[Collected data]
■ ■ ■ ■ ■
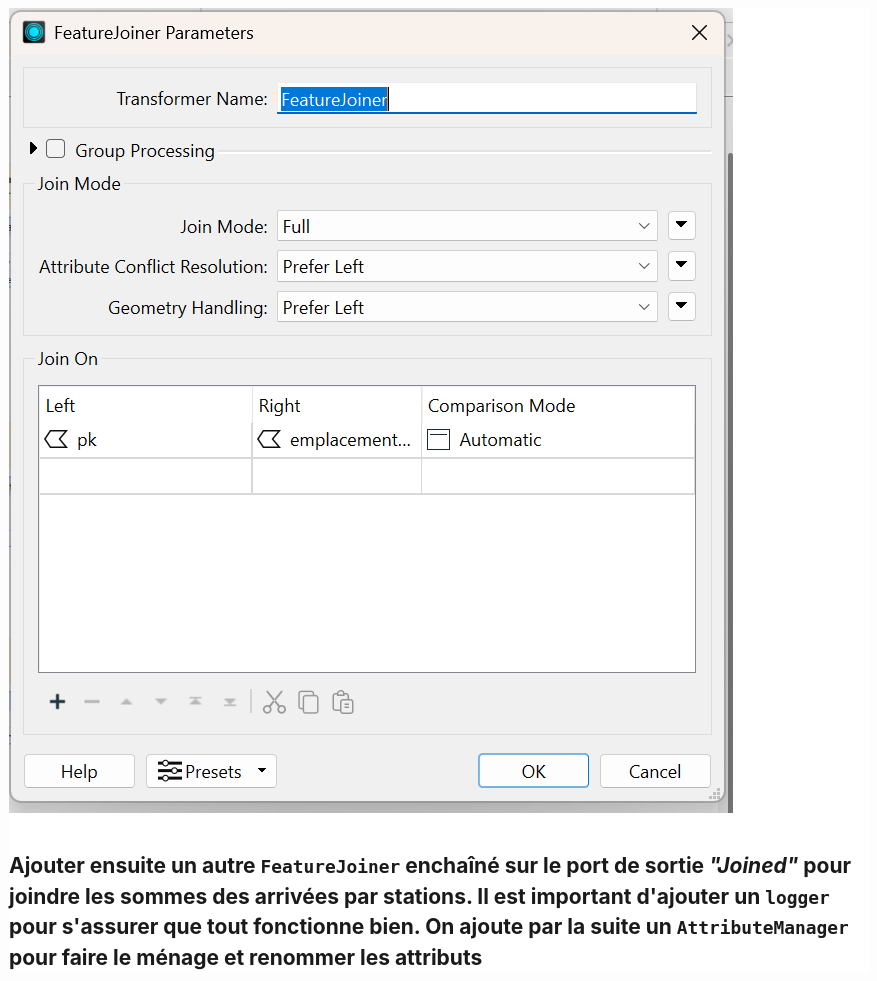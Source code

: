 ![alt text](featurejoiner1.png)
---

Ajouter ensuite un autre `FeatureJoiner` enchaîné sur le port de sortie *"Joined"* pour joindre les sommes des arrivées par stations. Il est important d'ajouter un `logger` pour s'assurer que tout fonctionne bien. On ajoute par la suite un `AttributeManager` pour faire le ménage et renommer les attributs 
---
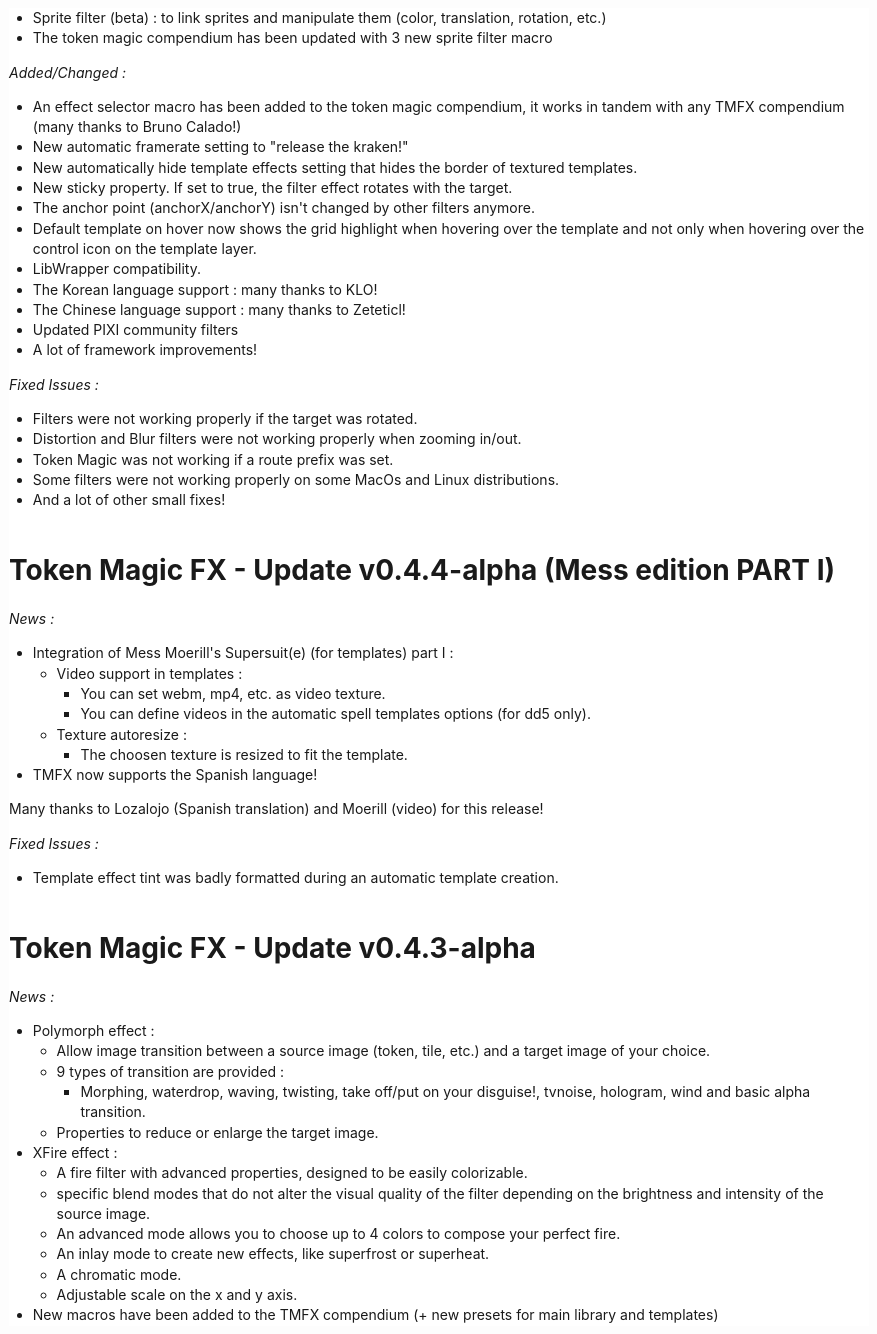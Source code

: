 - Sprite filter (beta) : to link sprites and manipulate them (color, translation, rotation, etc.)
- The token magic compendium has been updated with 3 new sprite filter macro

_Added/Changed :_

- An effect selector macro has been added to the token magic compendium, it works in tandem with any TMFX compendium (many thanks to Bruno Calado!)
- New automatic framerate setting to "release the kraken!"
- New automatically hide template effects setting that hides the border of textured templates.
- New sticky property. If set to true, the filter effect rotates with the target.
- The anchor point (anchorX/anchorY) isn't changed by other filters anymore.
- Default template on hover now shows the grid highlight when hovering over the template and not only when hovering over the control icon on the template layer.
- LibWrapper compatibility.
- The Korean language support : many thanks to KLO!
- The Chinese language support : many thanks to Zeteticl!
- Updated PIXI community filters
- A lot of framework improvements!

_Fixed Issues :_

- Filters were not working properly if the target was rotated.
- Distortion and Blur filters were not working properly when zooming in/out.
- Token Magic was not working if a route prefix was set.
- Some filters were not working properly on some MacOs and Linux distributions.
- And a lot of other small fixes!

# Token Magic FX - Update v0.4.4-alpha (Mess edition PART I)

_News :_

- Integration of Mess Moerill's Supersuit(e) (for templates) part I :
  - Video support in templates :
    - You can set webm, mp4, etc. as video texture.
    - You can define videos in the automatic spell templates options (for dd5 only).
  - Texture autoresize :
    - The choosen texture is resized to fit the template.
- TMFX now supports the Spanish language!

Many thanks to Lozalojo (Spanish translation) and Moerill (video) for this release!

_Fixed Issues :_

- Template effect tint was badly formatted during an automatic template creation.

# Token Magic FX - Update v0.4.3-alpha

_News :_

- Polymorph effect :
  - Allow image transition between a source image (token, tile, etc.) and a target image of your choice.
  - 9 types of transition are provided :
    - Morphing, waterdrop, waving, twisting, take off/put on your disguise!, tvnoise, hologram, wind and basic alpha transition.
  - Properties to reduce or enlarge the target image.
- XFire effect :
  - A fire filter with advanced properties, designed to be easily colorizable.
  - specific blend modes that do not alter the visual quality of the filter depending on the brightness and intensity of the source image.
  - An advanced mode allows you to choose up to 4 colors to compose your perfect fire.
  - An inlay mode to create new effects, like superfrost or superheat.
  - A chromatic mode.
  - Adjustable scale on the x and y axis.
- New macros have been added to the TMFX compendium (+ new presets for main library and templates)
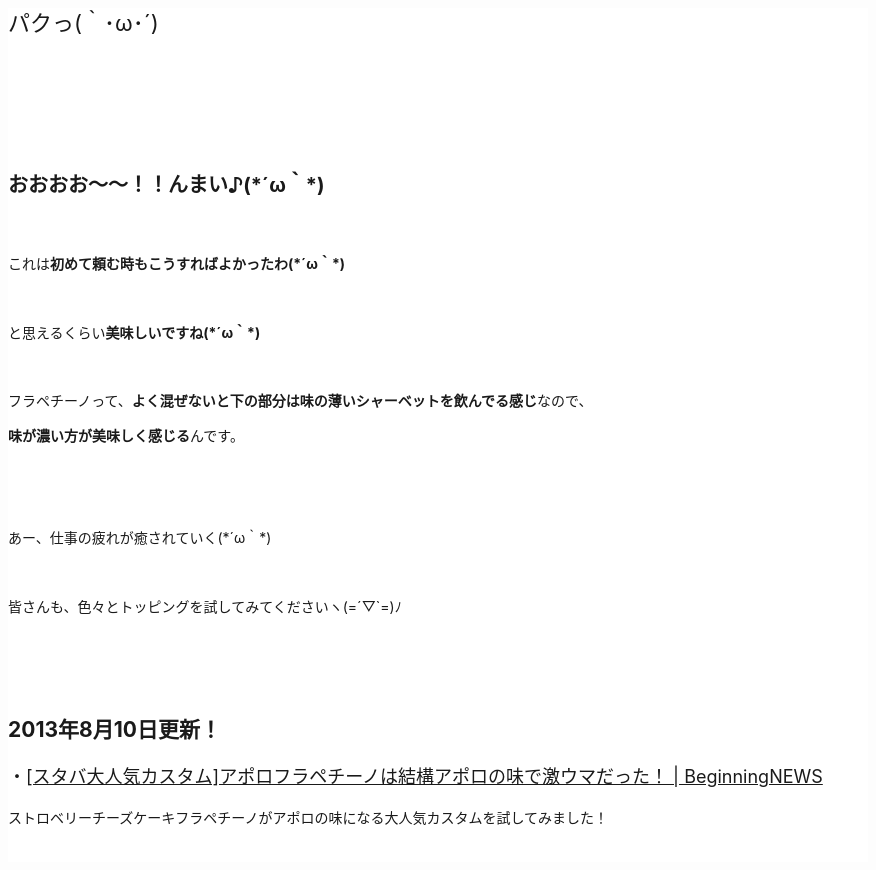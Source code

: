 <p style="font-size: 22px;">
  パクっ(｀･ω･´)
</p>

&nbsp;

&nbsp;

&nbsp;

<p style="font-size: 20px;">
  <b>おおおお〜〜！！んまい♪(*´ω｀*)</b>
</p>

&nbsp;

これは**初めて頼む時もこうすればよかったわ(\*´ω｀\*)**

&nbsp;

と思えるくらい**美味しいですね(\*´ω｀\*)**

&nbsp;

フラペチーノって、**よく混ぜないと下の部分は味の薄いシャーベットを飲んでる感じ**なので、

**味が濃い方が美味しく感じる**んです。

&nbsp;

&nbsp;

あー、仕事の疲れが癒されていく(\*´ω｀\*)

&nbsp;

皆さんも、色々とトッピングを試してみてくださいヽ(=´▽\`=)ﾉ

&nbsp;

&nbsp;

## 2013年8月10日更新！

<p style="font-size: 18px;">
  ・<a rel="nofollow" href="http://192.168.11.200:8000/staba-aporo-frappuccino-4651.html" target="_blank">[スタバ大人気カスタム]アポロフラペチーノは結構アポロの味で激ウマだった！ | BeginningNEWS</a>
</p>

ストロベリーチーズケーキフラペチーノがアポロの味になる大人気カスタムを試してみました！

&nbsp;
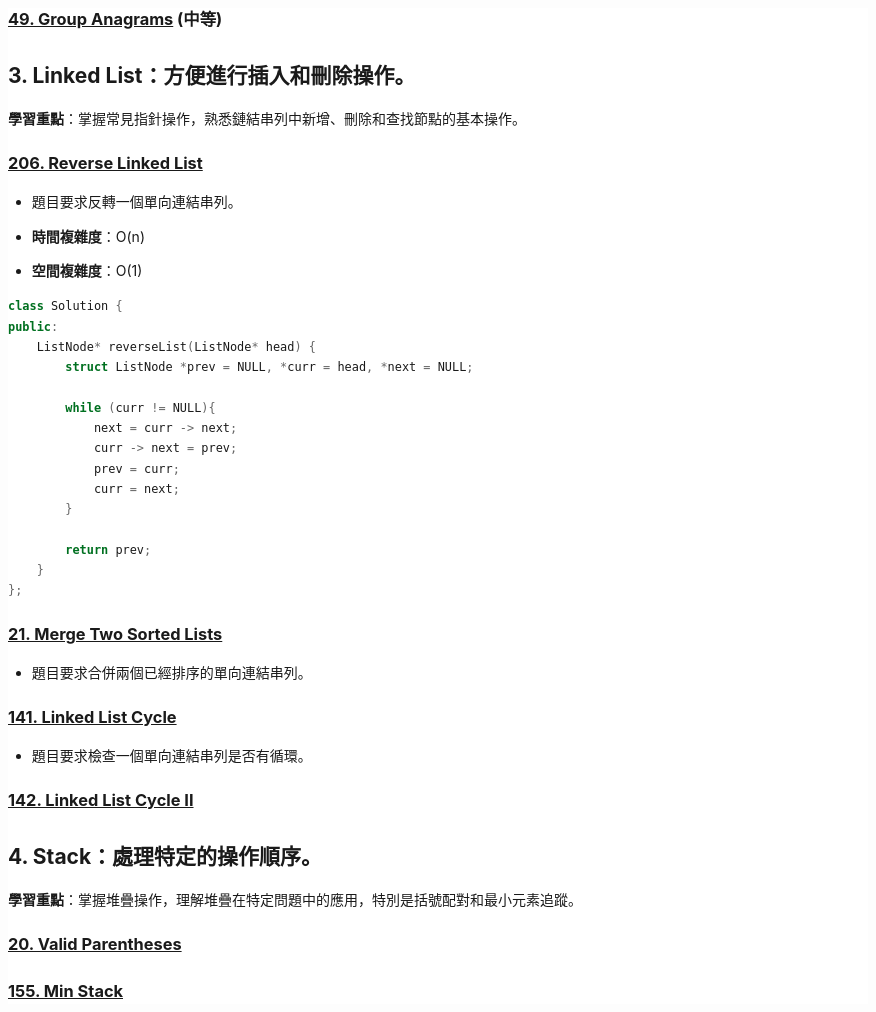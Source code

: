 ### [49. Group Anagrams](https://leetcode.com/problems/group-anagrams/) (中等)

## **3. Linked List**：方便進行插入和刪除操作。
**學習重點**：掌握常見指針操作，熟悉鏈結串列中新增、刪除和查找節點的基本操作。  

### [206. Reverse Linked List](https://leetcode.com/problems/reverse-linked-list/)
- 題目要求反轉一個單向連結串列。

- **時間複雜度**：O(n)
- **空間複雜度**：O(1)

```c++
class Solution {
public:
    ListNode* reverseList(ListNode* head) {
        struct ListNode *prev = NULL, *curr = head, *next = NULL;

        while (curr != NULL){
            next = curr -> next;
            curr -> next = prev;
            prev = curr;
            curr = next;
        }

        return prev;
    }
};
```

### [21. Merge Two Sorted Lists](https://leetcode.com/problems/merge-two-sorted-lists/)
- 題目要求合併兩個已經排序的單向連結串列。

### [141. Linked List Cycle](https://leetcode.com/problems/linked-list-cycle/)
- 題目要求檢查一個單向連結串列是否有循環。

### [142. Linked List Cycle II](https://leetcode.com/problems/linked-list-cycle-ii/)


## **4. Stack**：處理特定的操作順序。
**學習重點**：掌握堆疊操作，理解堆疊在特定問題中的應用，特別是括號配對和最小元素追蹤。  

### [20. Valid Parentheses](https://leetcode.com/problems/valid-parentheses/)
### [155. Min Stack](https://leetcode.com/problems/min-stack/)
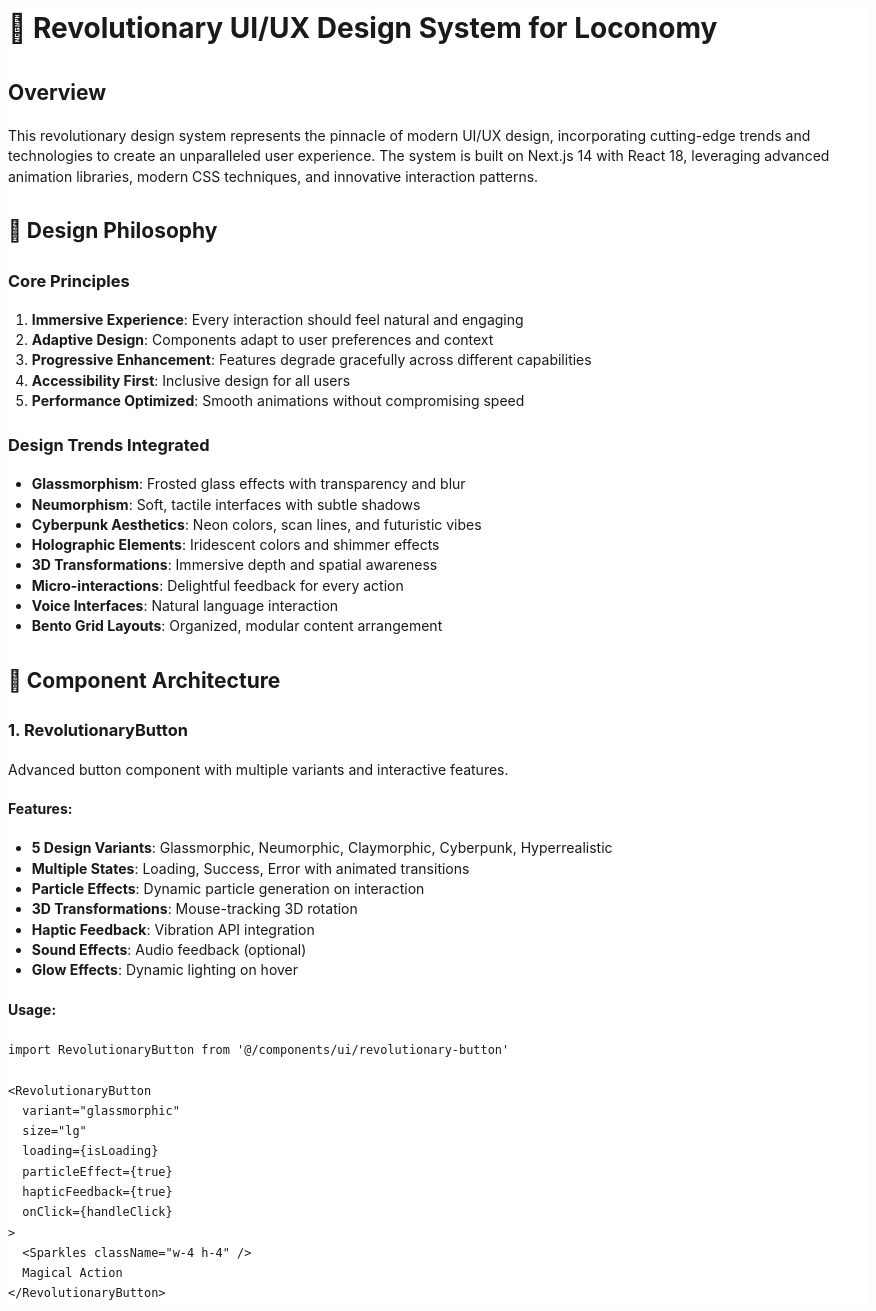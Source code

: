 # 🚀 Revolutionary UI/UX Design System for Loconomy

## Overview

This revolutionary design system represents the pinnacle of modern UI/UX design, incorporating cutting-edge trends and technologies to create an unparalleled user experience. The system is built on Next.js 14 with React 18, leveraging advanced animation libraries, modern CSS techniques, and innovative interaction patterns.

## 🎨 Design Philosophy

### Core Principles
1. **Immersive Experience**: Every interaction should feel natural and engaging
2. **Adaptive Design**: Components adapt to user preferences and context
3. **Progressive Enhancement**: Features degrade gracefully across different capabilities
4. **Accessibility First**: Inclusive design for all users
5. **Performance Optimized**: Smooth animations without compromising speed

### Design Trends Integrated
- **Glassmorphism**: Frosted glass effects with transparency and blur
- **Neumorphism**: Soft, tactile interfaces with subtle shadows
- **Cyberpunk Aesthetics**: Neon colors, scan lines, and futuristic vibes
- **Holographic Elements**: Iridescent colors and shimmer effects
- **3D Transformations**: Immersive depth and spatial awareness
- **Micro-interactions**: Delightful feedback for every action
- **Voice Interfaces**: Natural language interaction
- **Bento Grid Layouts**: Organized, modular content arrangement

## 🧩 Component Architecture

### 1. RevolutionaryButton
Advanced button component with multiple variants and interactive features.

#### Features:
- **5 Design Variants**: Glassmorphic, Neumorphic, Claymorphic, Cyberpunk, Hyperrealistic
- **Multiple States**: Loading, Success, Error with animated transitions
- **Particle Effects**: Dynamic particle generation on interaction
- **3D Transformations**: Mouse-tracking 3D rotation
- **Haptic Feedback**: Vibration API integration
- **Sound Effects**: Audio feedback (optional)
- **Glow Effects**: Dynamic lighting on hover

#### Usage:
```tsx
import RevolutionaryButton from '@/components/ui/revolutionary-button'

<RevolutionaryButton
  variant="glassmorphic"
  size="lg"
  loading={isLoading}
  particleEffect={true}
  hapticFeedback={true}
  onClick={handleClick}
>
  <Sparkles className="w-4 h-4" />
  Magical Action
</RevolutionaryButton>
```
■ ■ ■ ■ ■
◆ PROBLEM
In the data above, each line holding "Immersive" is to be found and copied.

◆ RESULT
1. **Immersive Experience**: Every interaction should feel natural and engaging
- **3D Transformations**: Immersive depth and spatial awareness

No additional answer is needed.